We are pleased to announce the selection of Ulrike Hofbauer as professor of voice of the Schola Cantorum Basiliensis | Hochschule für Musik FHNW. Ms. Hofbauer will be the successor of Gerd Türk and Evelyn Tubb and will commence with her teaching activities in September 2019.

Ulrike Hofbauer was born in Bavaria and studied singing at the Universities of Würzburg and Salzburg, where she graduated as a teacher of voice. Following this, she continued her studies at the Schola Cantorum Basiliensis in Basel. The teachers who influenced her most profoundly were Sabine Schütz, Evelyn Tubb and Anthony Rooley.

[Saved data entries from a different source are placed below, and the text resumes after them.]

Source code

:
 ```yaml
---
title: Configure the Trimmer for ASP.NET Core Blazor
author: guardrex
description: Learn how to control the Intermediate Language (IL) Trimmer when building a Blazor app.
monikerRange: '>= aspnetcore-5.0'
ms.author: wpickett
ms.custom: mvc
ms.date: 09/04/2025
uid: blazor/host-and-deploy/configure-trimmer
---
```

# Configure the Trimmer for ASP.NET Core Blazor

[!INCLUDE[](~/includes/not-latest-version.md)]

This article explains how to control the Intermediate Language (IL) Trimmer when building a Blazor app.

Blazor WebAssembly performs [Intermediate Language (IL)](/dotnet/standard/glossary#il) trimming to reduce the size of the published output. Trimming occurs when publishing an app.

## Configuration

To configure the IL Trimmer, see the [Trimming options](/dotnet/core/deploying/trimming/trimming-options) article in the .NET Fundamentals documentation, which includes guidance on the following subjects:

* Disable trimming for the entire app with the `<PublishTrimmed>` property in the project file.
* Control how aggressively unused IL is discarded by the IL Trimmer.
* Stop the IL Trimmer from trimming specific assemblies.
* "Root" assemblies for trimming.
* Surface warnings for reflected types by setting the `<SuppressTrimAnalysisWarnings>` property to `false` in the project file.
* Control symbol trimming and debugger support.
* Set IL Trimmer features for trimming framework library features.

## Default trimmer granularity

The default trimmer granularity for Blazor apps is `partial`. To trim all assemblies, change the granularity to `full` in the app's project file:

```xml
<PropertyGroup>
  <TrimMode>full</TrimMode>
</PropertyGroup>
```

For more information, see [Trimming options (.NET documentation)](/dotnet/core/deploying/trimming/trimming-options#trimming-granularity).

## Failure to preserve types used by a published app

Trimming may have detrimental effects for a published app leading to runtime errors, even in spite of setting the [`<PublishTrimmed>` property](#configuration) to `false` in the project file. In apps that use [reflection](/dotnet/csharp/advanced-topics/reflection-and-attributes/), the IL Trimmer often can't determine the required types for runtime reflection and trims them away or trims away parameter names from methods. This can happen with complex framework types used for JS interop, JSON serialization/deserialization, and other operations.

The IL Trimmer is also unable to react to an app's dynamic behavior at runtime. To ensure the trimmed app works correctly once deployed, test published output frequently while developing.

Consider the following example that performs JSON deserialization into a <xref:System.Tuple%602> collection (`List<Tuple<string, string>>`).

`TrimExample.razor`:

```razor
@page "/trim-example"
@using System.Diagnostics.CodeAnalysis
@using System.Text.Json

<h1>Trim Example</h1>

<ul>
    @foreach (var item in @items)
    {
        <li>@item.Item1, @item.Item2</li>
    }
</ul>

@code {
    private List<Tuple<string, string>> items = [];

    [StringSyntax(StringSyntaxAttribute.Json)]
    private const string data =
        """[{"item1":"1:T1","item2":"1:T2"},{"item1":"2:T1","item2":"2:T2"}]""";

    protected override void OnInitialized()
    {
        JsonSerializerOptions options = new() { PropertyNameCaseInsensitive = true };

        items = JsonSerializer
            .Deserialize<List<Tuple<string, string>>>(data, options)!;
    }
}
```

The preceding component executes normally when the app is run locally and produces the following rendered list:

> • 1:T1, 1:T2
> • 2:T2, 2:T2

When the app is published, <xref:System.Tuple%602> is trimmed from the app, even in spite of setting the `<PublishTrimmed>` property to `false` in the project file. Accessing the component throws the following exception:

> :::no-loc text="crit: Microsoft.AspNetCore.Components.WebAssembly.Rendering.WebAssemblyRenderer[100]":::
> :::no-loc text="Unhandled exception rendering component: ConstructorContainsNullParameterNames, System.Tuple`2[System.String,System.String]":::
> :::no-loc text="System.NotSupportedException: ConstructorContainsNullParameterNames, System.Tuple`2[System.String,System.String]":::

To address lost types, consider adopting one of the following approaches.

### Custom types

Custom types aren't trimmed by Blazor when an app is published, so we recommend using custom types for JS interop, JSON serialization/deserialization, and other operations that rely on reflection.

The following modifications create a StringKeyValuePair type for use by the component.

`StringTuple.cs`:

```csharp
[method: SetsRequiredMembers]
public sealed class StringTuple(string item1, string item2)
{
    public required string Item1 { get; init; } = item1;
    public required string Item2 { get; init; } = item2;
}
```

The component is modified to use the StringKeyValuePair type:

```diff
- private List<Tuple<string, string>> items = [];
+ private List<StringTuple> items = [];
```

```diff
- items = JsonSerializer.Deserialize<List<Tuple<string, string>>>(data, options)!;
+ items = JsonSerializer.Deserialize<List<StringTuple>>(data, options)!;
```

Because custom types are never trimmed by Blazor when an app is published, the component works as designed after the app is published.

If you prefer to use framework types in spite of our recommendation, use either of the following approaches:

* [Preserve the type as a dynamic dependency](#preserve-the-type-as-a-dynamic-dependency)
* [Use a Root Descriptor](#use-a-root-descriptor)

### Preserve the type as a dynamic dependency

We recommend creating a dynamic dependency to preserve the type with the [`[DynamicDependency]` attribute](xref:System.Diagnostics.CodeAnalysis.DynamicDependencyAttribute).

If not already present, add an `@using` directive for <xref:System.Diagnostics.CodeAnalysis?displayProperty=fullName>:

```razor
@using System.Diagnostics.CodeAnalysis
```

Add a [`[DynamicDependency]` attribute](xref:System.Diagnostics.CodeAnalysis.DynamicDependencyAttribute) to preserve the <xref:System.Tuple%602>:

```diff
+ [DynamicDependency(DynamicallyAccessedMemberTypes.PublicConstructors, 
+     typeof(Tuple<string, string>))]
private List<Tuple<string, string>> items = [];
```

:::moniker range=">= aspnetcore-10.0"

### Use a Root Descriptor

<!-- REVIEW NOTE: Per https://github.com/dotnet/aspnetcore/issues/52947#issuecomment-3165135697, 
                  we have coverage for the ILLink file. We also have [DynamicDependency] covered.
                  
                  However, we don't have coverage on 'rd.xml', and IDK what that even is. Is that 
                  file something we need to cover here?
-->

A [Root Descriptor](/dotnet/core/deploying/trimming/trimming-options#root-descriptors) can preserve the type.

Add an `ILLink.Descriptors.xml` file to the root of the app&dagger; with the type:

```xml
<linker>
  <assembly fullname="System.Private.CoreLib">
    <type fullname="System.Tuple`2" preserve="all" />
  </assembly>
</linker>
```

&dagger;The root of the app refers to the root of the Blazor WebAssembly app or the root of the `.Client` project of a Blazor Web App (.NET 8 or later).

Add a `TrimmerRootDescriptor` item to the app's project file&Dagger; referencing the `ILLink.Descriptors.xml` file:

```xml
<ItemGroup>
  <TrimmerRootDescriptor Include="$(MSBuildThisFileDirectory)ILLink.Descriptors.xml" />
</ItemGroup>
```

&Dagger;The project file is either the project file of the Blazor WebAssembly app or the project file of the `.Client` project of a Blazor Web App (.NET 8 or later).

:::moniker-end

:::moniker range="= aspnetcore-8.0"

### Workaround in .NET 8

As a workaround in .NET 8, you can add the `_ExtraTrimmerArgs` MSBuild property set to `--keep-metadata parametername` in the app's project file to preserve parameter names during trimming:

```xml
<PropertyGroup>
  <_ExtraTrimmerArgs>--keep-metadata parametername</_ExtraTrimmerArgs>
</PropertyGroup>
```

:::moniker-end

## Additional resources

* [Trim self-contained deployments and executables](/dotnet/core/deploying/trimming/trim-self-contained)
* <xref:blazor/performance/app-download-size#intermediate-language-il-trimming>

Ulrike now lives near Basle and has performed as a soloist with Singer Pur, Collegium Vocale Gent, L’Arpeggiata, La Chapelle Rhénane, L’Orfeo Barockorchester and Cantus Cölln amongst others and been directed by Howard Arman, Andrew Parrott, Philippe Herreweghe, Christina Pluhar, Andrea Marcon, Gustav Leonhardt, Manfred Cordes, Hans-Christoph Rademann, Rudolf Lutz and Jörg-Andreas Bötticher.

Her versatility as a singer is documented on a considerable number of CDs and DVDs.

In addition, Ulrike regularly has the opportunity to follow her love of acting on the opera stage and she performed, amongst others, in the theatres of Basel and Bern. Roles include Calisto in Cavalli’s Calisto, Galathea in Handel’s Acis and Galathea, Euridike in Monteverdi's, Gluck's and Telemann’s Orpheus and all the feminine roles in Purcell’s Dido and Aeneas. In 2013 she took up an invitation by Boston Early Music Festival to sing the title role in Handel's Almira.

With her own baroque ensemble ‘savādi...’ she won the Early Music Competition in York 2003 and also the Van Wassenaer Concours in The Hague in 2004. (www.savadi.net). She directs large-scale projects with her ensemble &cetera (www.ensemble-etcetera.com).

In 2014 ensemble &cetera released their first CD, "Dialoghi a voce sola" in collaboration with Radio Bremen, on label Raumklang. It has been nominated for the 'German Record Critics' prize (Preis der Deutschen Schallplattenkritik). &cetera's second CD was released by Sony in 2016 featuring motets by the Neapolitan composer Leonard Leo.

In 2014 Ulrike was appointed professor of baroque singing at the Institute for Early Music of the Mozarteum University in Salzburg. As of 2017, she regularly gives workshops at the Conservatoire and the Académie Supérieure de Musique in Strasbourg.

She enjoys exploring new and unusual repertoires from different epochs and styles. Ulrike is particularly interested in early and high baroque music, with a special focus on musical rhetorics, ornamentation and the “recitar cantando” style.